On desktop, GL is going to need backwards compatibility, simply because so much existing software is using it and there are so many, many man years expended for which the software is actively maintained and having features added. However, and in my opinion, wisely, that software is being maintained not rewritten which a core profile likely would require.
By this logic, it is the job of the C++ standardization body to create a 100% conformant implementation of C++.
Ahem. Depends. Khronons does provide a sample implementation for some, such as OpenWF. At the end of the day though, a GL implementation is a monster, so not likely one would see that.
If you are asking about getting compatibly like functionality (fixed function pipeline, display lists, glBegin/glEnd, client side vertex arrays, etc), it is taken care of: you create a compatibility profile context. If you are using the old school style profile creation functions, then this happens automatically.

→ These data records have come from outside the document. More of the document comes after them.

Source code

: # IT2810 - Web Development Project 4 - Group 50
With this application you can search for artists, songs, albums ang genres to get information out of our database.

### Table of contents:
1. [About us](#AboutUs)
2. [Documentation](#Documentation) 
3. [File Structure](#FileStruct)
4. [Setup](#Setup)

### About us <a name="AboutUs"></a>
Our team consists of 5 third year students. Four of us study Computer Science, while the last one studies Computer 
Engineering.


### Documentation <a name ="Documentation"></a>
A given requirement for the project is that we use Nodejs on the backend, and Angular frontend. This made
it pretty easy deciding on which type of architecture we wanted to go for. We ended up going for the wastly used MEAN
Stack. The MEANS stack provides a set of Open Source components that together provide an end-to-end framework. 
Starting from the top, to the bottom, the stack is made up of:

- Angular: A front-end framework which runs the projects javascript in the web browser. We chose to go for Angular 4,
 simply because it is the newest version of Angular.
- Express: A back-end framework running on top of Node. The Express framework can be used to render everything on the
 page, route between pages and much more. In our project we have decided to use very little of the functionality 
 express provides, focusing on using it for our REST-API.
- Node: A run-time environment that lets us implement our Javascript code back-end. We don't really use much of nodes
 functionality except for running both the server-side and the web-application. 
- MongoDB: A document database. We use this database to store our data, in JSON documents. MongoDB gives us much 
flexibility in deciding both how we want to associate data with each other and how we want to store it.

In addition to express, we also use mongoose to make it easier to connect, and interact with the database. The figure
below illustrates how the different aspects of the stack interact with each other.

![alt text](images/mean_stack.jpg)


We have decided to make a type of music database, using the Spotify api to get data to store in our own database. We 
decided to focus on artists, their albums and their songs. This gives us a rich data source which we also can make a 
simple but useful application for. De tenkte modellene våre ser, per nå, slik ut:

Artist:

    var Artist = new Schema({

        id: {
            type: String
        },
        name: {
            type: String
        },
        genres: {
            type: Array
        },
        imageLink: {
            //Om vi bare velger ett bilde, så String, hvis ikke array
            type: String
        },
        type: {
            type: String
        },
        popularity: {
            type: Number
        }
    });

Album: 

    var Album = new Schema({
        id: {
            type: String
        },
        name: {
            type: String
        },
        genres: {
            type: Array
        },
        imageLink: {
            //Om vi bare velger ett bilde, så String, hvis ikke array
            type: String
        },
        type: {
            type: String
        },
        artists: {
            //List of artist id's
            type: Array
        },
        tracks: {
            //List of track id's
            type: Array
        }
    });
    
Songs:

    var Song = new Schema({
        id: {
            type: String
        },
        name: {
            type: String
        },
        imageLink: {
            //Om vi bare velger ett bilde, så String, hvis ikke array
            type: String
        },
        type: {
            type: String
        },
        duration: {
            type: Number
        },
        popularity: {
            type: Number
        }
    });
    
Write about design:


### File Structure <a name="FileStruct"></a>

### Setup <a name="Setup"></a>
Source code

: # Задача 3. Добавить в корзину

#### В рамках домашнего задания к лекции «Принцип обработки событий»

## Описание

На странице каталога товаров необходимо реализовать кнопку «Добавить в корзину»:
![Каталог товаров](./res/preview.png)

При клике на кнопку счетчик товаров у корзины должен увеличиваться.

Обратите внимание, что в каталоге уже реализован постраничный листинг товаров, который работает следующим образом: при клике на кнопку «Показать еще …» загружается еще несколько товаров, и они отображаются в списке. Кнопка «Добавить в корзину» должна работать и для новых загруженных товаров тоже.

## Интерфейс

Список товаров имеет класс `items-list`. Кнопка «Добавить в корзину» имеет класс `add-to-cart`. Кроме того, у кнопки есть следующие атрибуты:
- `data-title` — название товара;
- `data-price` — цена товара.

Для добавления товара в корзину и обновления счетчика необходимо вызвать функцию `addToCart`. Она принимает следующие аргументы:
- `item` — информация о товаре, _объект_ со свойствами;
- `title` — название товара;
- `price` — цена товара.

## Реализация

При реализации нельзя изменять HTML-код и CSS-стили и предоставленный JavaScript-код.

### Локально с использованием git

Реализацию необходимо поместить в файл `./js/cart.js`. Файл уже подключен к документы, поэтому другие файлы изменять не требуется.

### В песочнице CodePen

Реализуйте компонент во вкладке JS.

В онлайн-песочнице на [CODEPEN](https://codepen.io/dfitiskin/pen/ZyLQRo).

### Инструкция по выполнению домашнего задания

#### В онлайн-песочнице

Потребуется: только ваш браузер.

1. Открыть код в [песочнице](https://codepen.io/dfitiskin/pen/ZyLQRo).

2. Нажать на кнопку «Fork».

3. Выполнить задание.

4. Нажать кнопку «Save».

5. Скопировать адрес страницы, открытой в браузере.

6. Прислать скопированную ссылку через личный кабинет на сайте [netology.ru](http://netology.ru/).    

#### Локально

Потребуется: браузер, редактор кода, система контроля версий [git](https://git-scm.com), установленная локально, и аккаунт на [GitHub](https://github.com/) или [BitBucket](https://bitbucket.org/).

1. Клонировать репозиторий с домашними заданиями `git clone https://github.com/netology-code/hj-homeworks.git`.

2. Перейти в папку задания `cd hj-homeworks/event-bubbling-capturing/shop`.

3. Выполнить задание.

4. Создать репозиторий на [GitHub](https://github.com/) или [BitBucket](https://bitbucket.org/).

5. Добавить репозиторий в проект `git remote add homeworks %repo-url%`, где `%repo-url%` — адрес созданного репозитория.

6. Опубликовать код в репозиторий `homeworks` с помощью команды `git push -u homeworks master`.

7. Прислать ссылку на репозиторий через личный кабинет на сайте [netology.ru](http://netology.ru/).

Under both ATI and NVIDIA, creating a context the old fashioned way does not give an “older” GL version than creating a core profile context the new fashioned way (i.e. the GL version number is the same regardless). There is only one pice of functionality (I think) that a core profile has that a compatibility profile: does not: in a compatibility profile, for one’s vertex shader, one mush have an attribute at index 0, where as in core profile this is not required. If you do not set the attribute locations (be it via layout in the GLSL or glBindAttribute), then you will have one of your active attributes using attribute 0 anyways.
Wait wait wait.
Floating point render target is patented?
That doesn’t make any sense. GPU’s execute their dingies in floating point and just write to a memory area. What is there is patent?
I can understand if the invention of floating point (16 bit, 32 bit, 64 bit) is patented because that involves working on the problem.
Is everybody crazy here? Why are you wasting your time?